The components folder contains components with which you can build systems. The prebuilt folder contains various prebuilt systems, including demo systems for the X86, Arm, and RISC-V isas, and riscvmatched, which is a model of SiFive Unmatched.

gem5/src/python/gem5/components
----/boards
    ----/simple
    ----/arm_board
    ----/riscv_board
    ----/x86_board
----/cachehierarchies
----/memory
----/processors

Boards are what components plug into. The SimpleBoard has SE mode only, the ArmBoard has FS mode only, and X86Board and RiscvBoard have both FS and SE mode.

gem5/src/python/gem5/components —-/boards —-/cachehierarchies —-/chi —-/classic —-/ruby —-/memory —-/processors

Cache hierarchy components have a fixed interface to processors and memory.

Ruby: detailed cache coherence and interconnect
CHI: Arm CHI-based protocol implemented in Ruby
Classic caches: Hierarchy of crossbars with inflexible coherence

As of gem5 v24.1, it is possible to use any Ruby cache coherence protocol with the ALL gem5 build. This is the build included in pre-compiled binaries.
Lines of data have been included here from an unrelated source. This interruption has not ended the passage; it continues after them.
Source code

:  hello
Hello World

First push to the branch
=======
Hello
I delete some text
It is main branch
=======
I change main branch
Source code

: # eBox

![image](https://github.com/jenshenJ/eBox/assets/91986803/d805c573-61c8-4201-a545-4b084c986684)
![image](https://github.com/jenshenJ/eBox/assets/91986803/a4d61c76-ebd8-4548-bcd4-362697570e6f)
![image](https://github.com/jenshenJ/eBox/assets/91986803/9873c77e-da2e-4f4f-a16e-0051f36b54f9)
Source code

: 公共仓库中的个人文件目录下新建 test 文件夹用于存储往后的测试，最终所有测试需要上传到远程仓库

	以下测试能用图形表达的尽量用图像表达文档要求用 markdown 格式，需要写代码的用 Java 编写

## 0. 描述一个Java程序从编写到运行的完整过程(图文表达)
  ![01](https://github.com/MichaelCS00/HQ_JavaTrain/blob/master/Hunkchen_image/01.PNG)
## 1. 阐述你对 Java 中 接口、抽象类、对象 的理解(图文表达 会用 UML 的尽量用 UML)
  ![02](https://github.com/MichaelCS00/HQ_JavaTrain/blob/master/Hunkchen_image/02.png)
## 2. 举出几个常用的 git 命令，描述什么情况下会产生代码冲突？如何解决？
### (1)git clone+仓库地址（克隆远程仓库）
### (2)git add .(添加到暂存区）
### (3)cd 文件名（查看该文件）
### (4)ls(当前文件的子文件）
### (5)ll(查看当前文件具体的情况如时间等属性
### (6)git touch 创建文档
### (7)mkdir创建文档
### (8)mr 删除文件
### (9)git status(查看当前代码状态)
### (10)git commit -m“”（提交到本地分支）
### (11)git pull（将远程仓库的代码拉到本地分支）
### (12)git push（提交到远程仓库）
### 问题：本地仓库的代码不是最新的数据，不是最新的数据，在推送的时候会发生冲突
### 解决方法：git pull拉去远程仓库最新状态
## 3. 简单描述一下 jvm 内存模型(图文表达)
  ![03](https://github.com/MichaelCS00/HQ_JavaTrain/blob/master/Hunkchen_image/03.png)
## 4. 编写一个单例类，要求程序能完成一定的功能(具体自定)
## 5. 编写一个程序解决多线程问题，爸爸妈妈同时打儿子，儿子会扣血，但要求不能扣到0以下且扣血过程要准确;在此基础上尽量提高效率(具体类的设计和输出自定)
gem5/src/python/gem5/components
----/boards
----/cachehierarchies
----/memory
    ----/single_channel
    ----/multi_channel
    ----/dramsim
    ----/dramsys
    ----/hbm
----/processors

The memory directory contains pre-configured (LP)DDR3/4/5 DIMMs. Single and multi channel memory systems are available. There is integration with DRAMSim and DRAMSys, which while not needed for accuracy, is useful for comparisons. The hbm directory is an HBM stack.

gem5/src/python/gem5/components
----/boards
----/cachehierarchies
----/memory
----/processors
    ----/generators
    ----/simple
    ----/switchable

The processors directory mostly contains configurable processors to build off of.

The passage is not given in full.